Machine Learning Lecture 16 "Empirical Risk Minimization" -Cornell CS4780 SP17

Exam Preparation and Key Concepts in Machine Learning

Exam Logistics and Importance

• The exam is scheduled for next Tuesday, emphasizing the need for early preparation.

• Students are encouraged to review all material covered in class, as everything will be included on the exam.

• Previous years' exams are available on Piazza under resources, with a recommendation to attempt them without solutions first.

• The exam constitutes 50% of the overall grade, highlighting its significance compared to project work.

Course Structure and Project Updates

• The course balances theory and practical application in machine learning; both aspects are crucial for success.

• A new project will be released today after resolving technical issues; students will have two weeks to complete it once released.

• The project involves implementing various loss functions (e.g., hinge loss, logistic loss), serving as good preparation for the exam.

Understanding Empirical Risk Minimization

• Empirical risk minimization focuses on finding parameters (weights) that minimize a defined loss over a dataset.

• Loss functions measure how well predictions match true labels, incorporating regularization to avoid overly complex models.

Loss Functions Overview

Hinge Loss and Other Classification Losses

• Hinge loss is discussed alongside other classification losses like zero-one loss and exponential loss.

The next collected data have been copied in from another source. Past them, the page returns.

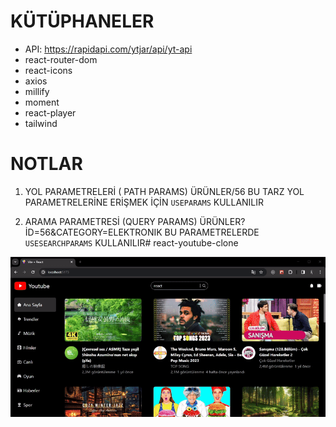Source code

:
# KÜTÜPHANELER

- API: https://rapidapi.com/ytjar/api/yt-api
- react-router-dom
- react-icons
- axios
- millify
- moment
- react-player
- tailwind


# NOTLAR 

 1) YOL PARAMETRELERİ ( PATH PARAMS)
    ÜRÜNLER/56
    BU TARZ YOL PARAMETRELERİNE ERİŞMEK İÇİN `USEPARAMS` KULLANILIR


 2) ARAMA PARAMETRESİ (QUERY PARAMS)
    ÜRÜNLER?İD=56&CATEGORY=ELEKTRONIK
    BU PARAMETRELERDE `USESEARCHPARAMS` KULLANILIR# react-youtube-clone

![](youtube.gif)
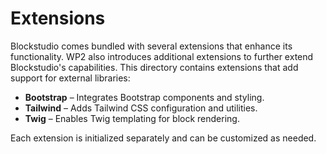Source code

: # Extensions

Blockstudio comes bundled with several extensions that enhance its functionality. WP2 also introduces additional extensions to further extend Blockstudio's capabilities.
This directory contains extensions that add support for external libraries:

- **Bootstrap** – Integrates Bootstrap components and styling.
- **Tailwind** – Adds Tailwind CSS configuration and utilities.
- **Twig** – Enables Twig templating for block rendering.

Each extension is initialized separately and can be customized as needed.
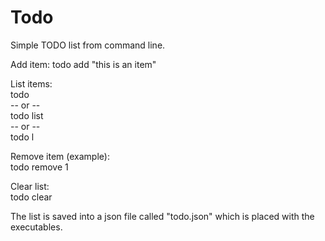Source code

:# Todo

Simple TODO list from command line.  
  
Add item:
todo add "this is an item"  
  
List items:  
todo  
-- or --  
todo list  
-- or --  
todo l  
  
Remove item (example):  
todo remove 1  
  
Clear list:  
todo clear  
  
The list is saved into a json file called "todo.json" which is placed with the executables.
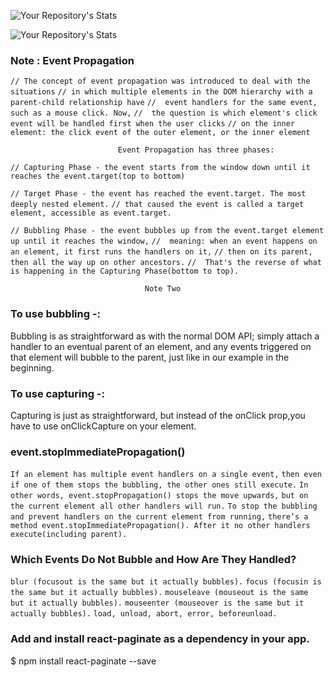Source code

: ![Your Repository's Stats](https://github-readme-stats.vercel.app/api?username=Chandan9898Kumar&how_icons=true)


![Your Repository's Stats](https://github-readme-stats.vercel.app/api/top-langs/?username=Chandan9898Kumar&theme=blue-green)



###  Note :                          Event  Propagation

`// The concept of event propagation was introduced to deal with the situations`
`// in which multiple elements in the DOM hierarchy with a parent-child relationship have`
`//  event handlers for the same event, such as a mouse click. Now,`
`//  the question is which element's click event will be handled first when the user clicks`
`// on the inner element: the click event of the outer element, or the inner element`

`                        Event Propagation has three phases:`

`// Capturing Phase - the event starts from the window down until it reaches the event.target(top to bottom)`

`// Target Phase - the event has reached the event.target. The most deeply nested element.`
`// that caused the event is called a target element, accessible as event.target.`

`// Bubbling Phase - the event bubbles up from the event.target element up until it reaches the window,`
`//  meaning: when an event happens on an element, it first runs the handlers on it,`
`// then on its parent, then all the way up on other ancestors.`
`//  That's the reverse of what is happening in the Capturing Phase(bottom to top).`


`                              Note Two`

 ###                       To use bubbling -:
Bubbling is as straightforward as with the normal DOM API;
simply attach a handler to an eventual parent of an element,
and any events triggered on that element will bubble to the parent,
just like in our example in the beginning.

###                       To use capturing -:
Capturing is just as straightforward, but instead of the onClick prop,you have to use onClickCapture on your element.


###                       event.stopImmediatePropagation()

`If an element has multiple event handlers on a single event,`
`then even if one of them stops the bubbling, the other ones still execute.`
`In other words, event.stopPropagation() stops the move upwards,`
`but on the current element all other handlers will run.`
`To stop the bubbling and prevent handlers on the current element from running,`
`there’s a method event.stopImmediatePropagation(). After it no other handlers execute(including parent).`


 ###        Which Events Do Not Bubble and How Are They Handled?

`blur (focusout is the same but it actually bubbles).`
`focus (focusin is the same but it actually bubbles).`
`mouseleave (mouseout is the same but it actually bubbles).`
`mouseenter (mouseover is the same but it actually bubbles).`
`load, unload, abort, error, beforeunload.`

### Add and install react-paginate as a dependency in your app.

$ npm install react-paginate --save
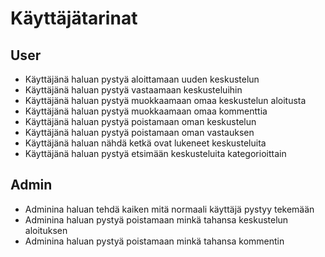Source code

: # Käyttäjätarinat

## User
- Käyttäjänä haluan pystyä aloittamaan uuden keskustelun
- Käyttäjänä haluan pystyä vastaamaan keskusteluihin
- Käyttäjänä haluan pystyä muokkaamaan omaa keskustelun aloitusta
- Käyttäjänä haluan pystyä muokkaamaan omaa kommenttia
- Käyttäjänä haluan pystyä poistamaan oman keskustelun
- Käyttäjänä haluan pystyä poistamaan oman vastauksen
- Käyttäjänä haluan nähdä ketkä ovat lukeneet keskusteluita
- Käyttäjänä haluan pystyä etsimään keskusteluita kategorioittain

## Admin
- Adminina haluan tehdä kaiken mitä normaali käyttäjä pystyy tekemään
- Adminina haluan pystyä poistamaan minkä tahansa keskustelun aloituksen
- Adminina haluan pystyä poistamaan minkä tahansa kommentin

Introduction to Regression Loss Functions

• Transitioning into regression, common scenarios include predicting continuous values such as height or house prices based on features.

Square Loss Function Characteristics

• Square loss penalizes deviations from predicted values squared; this emphasizes larger errors more significantly than smaller ones.

• The square loss function's properties ensure it always yields positive penalties regardless of whether predictions are above or below actual values.

Optimal Solution with Square Loss

Understanding Income Prediction and Loss Functions

The Limitations of Average in Income Prediction

• The average income may not accurately represent the distribution due to power law characteristics, where a small number of individuals hold significant wealth compared to the majority.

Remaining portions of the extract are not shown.